== Segment start ==
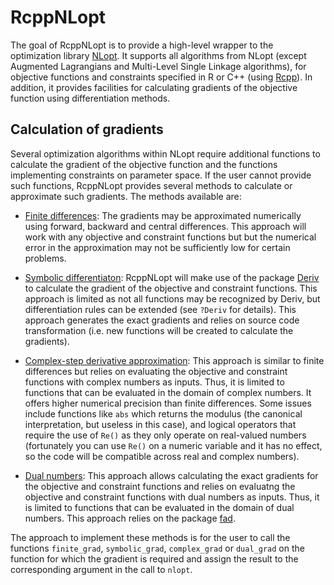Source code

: # RcppNLopt

The goal of RcppNLopt is to provide a high-level wrapper to the optimization library [NLopt](http://ab-initio.mit.edu/wiki/index.php/NLopt). It supports all algorithms from NLopt (except Augmented Lagrangians and Multi-Level Single Linkage algorithms), for objective functions and constraints specified in R or C++ (using [Rcpp](http://www.rcpp.org)). In addition, it provides facilities for calculating  gradients of the objective function using differentiation methods.


## Calculation of gradients

Several optimization algorithms within NLopt require additional functions to calculate the gradient of the objective function and the functions implementing constraints on parameter space. If the user cannot provide such functions, RcppNLopt provides several methods to calculate or approximate such gradients. The methods available are:

* [Finite differences](https://en.wikipedia.org/wiki/Finite_difference): The gradients may be approximated numerically using forward, backward and central differences. This approach will work with any objective and constraint functions but but the numerical error in the approximation may not be sufficiently low for certain problems.

* [Symbolic differentiaton](https://en.wikipedia.org/wiki/Symbolic_computation): RcppNLopt will make use of the package [Deriv](https://cran.r-project.org/web/packages/Deriv) to calculate the gradient of the objective and constraint functions. This approach is limited as not all functions may be recognized by Deriv, but differentiation rules can be extended (see `?Deriv` for details). This approach generates the exact gradients and relies on source code transformation (i.e. new functions will be created to calculate the gradients).

* [Complex-step derivative approximation](https://en.wikipedia.org/wiki/Numerical_differentiation#Complex_variable_methods): This approach is similar to finite differences but relies on evaluating the objective and constraint functions with complex numbers as inputs. Thus, it is limited to functions that can be evaluated in the domain of complex numbers. It offers higher numerical precision than finite differences. Some issues include functions like `abs` which returns the modulus (the canonical interpretation, but useless in this case), and logical operators that require the use of `Re()` as they only operate on real-valued numbers (fortunately you can use `Re()` on a numeric variable and it has no effect, so the code will be compatible across real and complex  numbers).

* [Dual numbers](https://en.wikipedia.org/wiki/Automatic_differentiation#Automatic_differentiation_using_dual_numbers): This approach allows calculating the exact gradients for the objective and constraint functions and relies on evaluatng the objective and constraint functions with dual numbers as inputs. Thus, it is limited to functions that can be evaluated in the domain of dual numbers. This approach relies on the package [fad]().

The approach to implement these methods is for the user to call the functions `finite_grad`, `symbolic_grad`, `complex_grad` or `dual_grad` on the function for which the gradient is required and assign the result to the corresponding argument in the call to `nlopt`.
== Segment end ==
> _Task requirements_
Note each line above that holds "provides", then copy all of them.

> _Solved problem_
The goal of RcppNLopt is to provide a high-level wrapper to the optimization library [NLopt](http://ab-initio.mit.edu/wiki/index.php/NLopt). It supports all algorithms from NLopt (except Augmented Lagrangians and Multi-Level Single Linkage algorithms), for objective functions and constraints specified in R or C++ (using [Rcpp](http://www.rcpp.org)). In addition, it provides facilities for calculating  gradients of the objective function using differentiation methods.
Several optimization algorithms within NLopt require additional functions to calculate the gradient of the objective function and the functions implementing constraints on parameter space. If the user cannot provide such functions, RcppNLopt provides several methods to calculate or approximate such gradients. The methods available are:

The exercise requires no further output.